▶ **Problem to solve**: Every line below that has the string "리팩토링" needs to be copied.

▶ **Saved entries**:
::::
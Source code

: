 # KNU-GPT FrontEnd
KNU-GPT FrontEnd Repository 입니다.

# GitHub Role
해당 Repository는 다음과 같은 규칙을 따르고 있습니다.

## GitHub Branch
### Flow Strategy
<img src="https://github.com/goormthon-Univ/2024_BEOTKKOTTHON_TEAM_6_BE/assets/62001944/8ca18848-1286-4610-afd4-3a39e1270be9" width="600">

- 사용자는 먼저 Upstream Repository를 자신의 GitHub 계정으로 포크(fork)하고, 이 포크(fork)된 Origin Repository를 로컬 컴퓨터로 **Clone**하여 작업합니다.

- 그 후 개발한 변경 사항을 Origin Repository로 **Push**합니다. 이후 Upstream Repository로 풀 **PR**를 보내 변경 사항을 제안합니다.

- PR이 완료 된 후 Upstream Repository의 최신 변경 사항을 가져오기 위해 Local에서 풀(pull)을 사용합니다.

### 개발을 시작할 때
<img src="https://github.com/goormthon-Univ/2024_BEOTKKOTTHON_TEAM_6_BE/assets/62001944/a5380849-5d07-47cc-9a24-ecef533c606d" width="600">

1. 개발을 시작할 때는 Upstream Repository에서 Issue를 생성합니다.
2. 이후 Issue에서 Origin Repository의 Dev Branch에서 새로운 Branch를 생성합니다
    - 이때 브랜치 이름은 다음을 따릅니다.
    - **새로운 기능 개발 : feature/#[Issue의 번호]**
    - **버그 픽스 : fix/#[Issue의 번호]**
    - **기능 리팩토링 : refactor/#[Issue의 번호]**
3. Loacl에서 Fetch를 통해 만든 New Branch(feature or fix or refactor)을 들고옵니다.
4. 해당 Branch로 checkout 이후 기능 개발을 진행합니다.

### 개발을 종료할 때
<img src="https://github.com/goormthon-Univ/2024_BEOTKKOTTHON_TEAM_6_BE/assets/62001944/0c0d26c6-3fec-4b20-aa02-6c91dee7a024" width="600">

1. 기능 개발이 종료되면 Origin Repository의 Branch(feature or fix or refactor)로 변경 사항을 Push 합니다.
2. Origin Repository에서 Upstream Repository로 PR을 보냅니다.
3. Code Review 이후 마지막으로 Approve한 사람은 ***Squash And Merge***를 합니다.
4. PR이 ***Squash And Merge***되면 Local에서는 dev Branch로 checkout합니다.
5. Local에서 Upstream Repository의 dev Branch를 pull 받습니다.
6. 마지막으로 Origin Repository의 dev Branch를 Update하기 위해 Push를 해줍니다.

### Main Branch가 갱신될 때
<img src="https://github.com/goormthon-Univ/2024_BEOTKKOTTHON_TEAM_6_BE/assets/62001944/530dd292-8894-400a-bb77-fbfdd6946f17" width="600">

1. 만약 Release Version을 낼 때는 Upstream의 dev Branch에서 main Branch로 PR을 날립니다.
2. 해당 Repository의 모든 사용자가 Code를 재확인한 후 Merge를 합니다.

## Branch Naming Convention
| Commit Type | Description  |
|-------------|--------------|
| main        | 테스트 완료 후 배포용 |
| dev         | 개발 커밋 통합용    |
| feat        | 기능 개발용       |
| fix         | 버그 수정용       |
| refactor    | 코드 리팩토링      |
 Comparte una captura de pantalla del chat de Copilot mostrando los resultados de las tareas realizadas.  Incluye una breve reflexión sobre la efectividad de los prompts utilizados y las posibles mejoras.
::::
▶ **Answer to this problem**:
    - **기능 리팩토링 : refactor/#[Issue의 번호]**
| refactor    | 코드 리팩토링      |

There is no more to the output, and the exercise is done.